Last Wednesday, Hoover Institute fellow Fouad Ajami criticized how some diplomats and journalists have “… isolated the nuclear issue from the broader context of Iran’s behavior in the region.” On the same day Washington Institute fellow Matthew Levitt described three decades of Iranian terrorism, including terrorism targeting American overseas and on U.S. soil.
For his part Iranian President Hassan Rouhani has explicitly vowed to deepen Iran’s commitment to its Lebanese terror proxy Hezbollah. His cabinet choices align well with that commitment. The sitting defense minister, Brig. Gen. Hossein Dehghan, was directing what would become Hezbollah on behalf of Tehran when the U.S. Marine barracks in Lebanon were attacked.

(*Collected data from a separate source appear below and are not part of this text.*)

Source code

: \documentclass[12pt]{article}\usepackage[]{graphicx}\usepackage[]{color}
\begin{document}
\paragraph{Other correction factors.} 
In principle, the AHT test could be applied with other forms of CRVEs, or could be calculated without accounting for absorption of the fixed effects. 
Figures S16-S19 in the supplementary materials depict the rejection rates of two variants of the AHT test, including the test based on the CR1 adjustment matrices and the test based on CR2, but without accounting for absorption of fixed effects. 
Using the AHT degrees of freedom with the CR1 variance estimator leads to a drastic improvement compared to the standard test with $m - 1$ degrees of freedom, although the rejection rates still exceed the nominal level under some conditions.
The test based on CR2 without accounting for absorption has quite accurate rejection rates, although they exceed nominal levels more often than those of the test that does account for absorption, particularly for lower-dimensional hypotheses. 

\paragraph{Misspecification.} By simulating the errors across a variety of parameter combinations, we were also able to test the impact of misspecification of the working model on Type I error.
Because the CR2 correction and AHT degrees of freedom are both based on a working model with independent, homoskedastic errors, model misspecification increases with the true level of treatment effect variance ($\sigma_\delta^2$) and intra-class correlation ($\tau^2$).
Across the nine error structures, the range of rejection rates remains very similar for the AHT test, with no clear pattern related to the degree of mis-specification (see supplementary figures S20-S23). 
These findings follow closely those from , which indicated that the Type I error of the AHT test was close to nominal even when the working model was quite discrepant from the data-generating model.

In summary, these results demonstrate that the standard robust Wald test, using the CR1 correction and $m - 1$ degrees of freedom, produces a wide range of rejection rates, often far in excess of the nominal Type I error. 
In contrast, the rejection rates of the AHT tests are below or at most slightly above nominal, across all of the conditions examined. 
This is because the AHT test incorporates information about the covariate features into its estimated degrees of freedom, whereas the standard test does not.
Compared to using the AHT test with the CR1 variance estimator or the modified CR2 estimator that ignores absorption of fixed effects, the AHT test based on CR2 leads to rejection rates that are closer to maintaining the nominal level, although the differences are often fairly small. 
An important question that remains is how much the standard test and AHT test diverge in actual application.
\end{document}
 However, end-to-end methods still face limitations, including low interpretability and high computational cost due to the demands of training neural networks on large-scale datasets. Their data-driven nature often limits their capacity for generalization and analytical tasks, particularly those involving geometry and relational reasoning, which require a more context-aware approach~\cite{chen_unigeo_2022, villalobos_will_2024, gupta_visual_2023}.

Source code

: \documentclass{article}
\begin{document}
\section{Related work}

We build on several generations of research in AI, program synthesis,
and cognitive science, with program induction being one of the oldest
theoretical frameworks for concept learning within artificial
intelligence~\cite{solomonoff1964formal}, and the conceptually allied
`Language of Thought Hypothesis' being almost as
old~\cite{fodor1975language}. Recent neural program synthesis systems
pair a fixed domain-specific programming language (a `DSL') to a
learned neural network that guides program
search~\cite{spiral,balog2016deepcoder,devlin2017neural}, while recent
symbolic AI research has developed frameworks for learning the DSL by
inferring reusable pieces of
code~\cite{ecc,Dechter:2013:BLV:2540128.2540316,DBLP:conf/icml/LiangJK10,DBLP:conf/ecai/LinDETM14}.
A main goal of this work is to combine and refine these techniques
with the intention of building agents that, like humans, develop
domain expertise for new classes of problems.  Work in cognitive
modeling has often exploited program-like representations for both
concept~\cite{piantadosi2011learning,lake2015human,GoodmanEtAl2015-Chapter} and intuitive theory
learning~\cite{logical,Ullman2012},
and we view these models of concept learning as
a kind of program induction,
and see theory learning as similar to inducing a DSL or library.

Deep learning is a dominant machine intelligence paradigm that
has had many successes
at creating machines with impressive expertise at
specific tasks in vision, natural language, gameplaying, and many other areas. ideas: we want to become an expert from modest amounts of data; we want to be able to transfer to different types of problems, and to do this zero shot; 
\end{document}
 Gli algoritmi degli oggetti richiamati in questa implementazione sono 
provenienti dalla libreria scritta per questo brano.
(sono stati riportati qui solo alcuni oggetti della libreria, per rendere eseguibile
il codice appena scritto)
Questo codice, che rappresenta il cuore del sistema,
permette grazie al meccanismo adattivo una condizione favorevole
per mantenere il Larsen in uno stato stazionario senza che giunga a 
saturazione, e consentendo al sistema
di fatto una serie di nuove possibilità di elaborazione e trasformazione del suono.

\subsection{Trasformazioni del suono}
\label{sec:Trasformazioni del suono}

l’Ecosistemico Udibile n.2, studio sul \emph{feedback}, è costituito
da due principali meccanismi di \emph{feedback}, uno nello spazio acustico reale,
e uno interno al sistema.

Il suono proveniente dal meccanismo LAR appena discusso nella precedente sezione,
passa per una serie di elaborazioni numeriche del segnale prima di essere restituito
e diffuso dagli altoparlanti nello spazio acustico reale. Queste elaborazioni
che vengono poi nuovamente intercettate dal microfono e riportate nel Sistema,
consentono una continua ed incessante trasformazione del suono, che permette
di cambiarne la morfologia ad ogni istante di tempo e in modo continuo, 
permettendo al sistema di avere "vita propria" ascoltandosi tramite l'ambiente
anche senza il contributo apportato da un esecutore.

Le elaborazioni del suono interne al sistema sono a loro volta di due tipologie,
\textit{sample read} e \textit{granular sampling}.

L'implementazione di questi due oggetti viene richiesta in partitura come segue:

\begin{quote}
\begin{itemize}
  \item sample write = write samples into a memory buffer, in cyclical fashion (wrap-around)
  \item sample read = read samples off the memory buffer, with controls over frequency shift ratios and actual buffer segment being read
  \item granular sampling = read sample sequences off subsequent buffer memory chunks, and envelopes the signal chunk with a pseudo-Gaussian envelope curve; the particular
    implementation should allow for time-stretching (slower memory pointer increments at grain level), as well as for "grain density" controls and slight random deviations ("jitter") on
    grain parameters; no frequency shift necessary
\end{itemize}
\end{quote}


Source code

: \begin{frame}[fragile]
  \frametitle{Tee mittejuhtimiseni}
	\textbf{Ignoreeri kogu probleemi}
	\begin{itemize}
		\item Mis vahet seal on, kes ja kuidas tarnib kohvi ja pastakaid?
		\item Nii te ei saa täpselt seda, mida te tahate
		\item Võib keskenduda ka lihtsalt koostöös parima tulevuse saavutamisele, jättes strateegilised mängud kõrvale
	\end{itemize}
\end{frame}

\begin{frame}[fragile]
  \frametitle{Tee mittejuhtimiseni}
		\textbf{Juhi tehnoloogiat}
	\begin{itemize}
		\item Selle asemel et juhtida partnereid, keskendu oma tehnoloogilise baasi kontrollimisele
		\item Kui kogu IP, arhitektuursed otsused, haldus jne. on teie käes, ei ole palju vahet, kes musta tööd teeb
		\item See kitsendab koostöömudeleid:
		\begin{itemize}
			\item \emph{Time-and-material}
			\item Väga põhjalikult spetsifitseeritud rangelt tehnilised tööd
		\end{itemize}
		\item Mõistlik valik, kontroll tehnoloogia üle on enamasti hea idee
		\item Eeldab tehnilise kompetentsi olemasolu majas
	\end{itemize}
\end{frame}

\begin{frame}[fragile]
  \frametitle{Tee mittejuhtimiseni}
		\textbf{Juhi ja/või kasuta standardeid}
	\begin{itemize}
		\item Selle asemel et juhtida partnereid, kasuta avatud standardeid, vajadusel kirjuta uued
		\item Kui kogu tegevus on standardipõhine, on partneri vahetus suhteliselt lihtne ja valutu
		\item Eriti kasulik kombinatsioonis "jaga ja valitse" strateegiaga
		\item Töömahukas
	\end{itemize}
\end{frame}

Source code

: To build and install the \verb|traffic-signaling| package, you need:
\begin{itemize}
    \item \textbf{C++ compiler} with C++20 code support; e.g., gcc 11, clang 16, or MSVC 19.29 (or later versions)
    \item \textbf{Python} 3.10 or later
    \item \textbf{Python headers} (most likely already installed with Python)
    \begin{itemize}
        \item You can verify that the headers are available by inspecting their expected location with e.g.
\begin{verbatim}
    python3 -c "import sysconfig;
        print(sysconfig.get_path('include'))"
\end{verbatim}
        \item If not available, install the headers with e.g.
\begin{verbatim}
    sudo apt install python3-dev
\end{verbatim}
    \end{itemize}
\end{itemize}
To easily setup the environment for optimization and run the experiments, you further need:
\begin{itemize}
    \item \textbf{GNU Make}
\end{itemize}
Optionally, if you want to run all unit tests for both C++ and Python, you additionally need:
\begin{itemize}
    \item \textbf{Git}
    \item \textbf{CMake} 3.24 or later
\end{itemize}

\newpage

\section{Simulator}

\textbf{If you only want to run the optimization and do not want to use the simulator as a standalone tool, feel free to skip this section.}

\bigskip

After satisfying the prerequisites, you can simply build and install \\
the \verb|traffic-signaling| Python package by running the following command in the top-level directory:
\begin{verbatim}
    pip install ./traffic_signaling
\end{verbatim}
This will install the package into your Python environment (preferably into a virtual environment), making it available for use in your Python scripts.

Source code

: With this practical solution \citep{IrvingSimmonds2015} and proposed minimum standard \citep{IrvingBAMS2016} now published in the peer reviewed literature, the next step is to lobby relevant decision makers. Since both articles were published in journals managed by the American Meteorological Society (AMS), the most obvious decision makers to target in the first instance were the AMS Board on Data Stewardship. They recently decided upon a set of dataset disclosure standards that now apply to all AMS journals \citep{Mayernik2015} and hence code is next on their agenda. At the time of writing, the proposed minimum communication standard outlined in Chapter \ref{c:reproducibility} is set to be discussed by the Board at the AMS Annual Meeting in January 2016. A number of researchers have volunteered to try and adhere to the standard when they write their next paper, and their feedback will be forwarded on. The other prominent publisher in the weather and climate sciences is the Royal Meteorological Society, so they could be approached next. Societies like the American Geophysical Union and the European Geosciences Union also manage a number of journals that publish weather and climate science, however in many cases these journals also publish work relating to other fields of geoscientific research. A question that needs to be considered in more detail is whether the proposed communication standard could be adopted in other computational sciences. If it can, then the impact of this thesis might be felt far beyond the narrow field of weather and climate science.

Col. Tim Geraghty, who commanded the peacekeeping force that was targeted, notes that in this respect there’s a direct line between Rouhani’s defense pick and the ones of his predecessor Ahmadinejad:
That includes current leadership in Tehran. Retired Col. Tim Geraghty, who commanded the international peacekeeping mission and the 24th Marine Amphibious Unit that lost 220 Marines that day, said Brig. Gen. Hossein Dehghan, the new Iranian defense minister, is the former Iranian Revolutionary Guard commander who helped oversee the attack.
Geraghty spoke at a remembrance ceremony at Camp Lejeune in Jacksonville, N.C., on Wednesday. “The past three Iranian ministers of defense, including the current one selected a few months ago, all have peacekeepers’ blood on their hands and are leading the Iranian lockstep march for the acquisition of nuclear weapons,” Geraghty said.
Dehghan’s immediate predecessor was Ahmad Vahidi, who is a top official in the IRGC’s foreign terrorism-oriented Quds Force. He is also wanted by Interpol for links to the 1994 AMIA bombing in Argentina. Vahidi’s predecessor Mostafa Mohammad-Najjar was a top IRGC figure operating in Lebanon during the 1983 account.